Wherever a line in the data holds the word "Check", pull that line out.

_ _ _ _ _

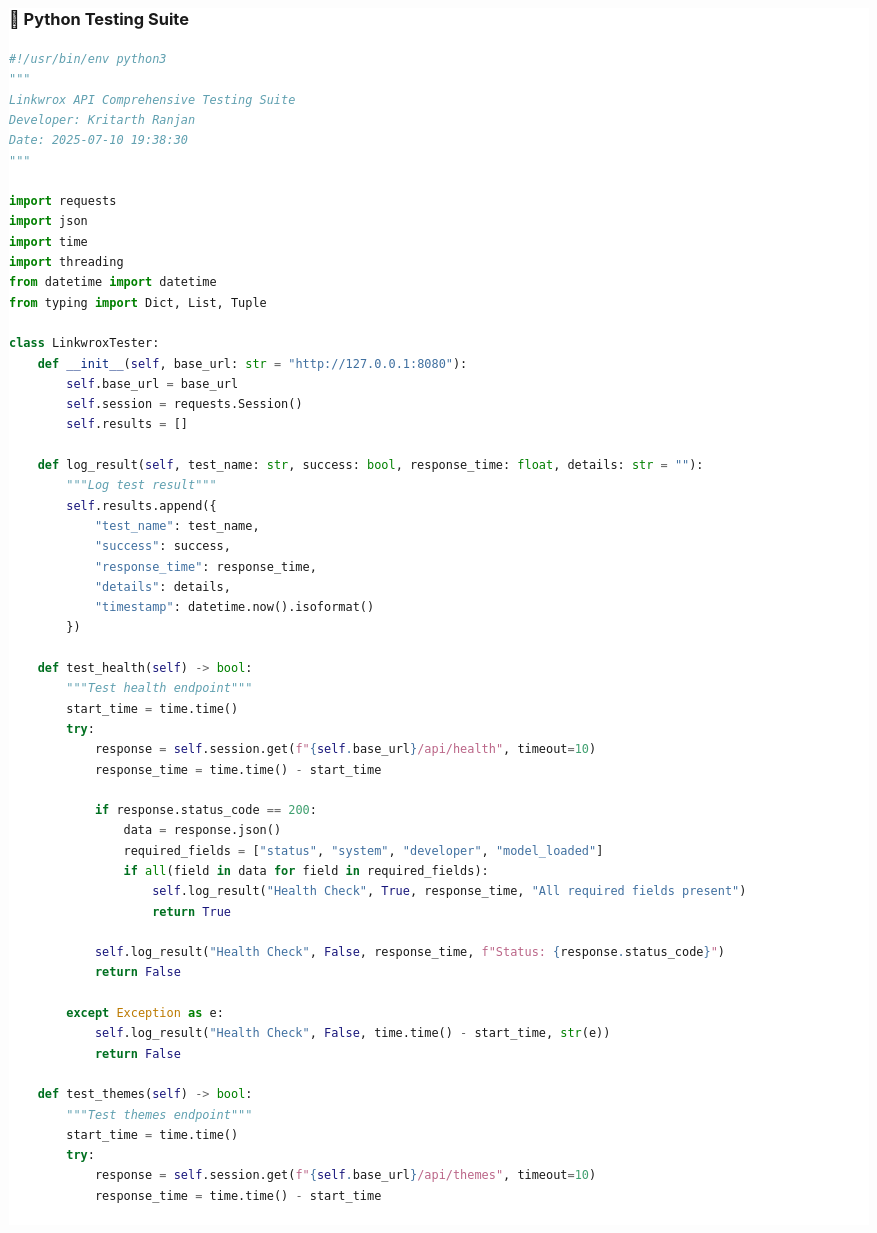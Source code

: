 ### 🐍 Python Testing Suite

```python
#!/usr/bin/env python3
"""
Linkwrox API Comprehensive Testing Suite
Developer: Kritarth Ranjan
Date: 2025-07-10 19:38:30
"""

import requests
import json
import time
import threading
from datetime import datetime
from typing import Dict, List, Tuple

class LinkwroxTester:
    def __init__(self, base_url: str = "http://127.0.0.1:8080"):
        self.base_url = base_url
        self.session = requests.Session()
        self.results = []
        
    def log_result(self, test_name: str, success: bool, response_time: float, details: str = ""):
        """Log test result"""
        self.results.append({
            "test_name": test_name,
            "success": success,
            "response_time": response_time,
            "details": details,
            "timestamp": datetime.now().isoformat()
        })
        
    def test_health(self) -> bool:
        """Test health endpoint"""
        start_time = time.time()
        try:
            response = self.session.get(f"{self.base_url}/api/health", timeout=10)
            response_time = time.time() - start_time
            
            if response.status_code == 200:
                data = response.json()
                required_fields = ["status", "system", "developer", "model_loaded"]
                if all(field in data for field in required_fields):
                    self.log_result("Health Check", True, response_time, "All required fields present")
                    return True
                    
            self.log_result("Health Check", False, response_time, f"Status: {response.status_code}")
            return False
            
        except Exception as e:
            self.log_result("Health Check", False, time.time() - start_time, str(e))
            return False
    
    def test_themes(self) -> bool:
        """Test themes endpoint"""
        start_time = time.time()
        try:
            response = self.session.get(f"{self.base_url}/api/themes", timeout=10)
            response_time = time.time() - start_time
            
```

_ _ _ _ _

_Exercise output_:
                    self.log_result("Health Check", True, response_time, "All required fields present")
            self.log_result("Health Check", False, response_time, f"Status: {response.status_code}")
            self.log_result("Health Check", False, time.time() - start_time, str(e))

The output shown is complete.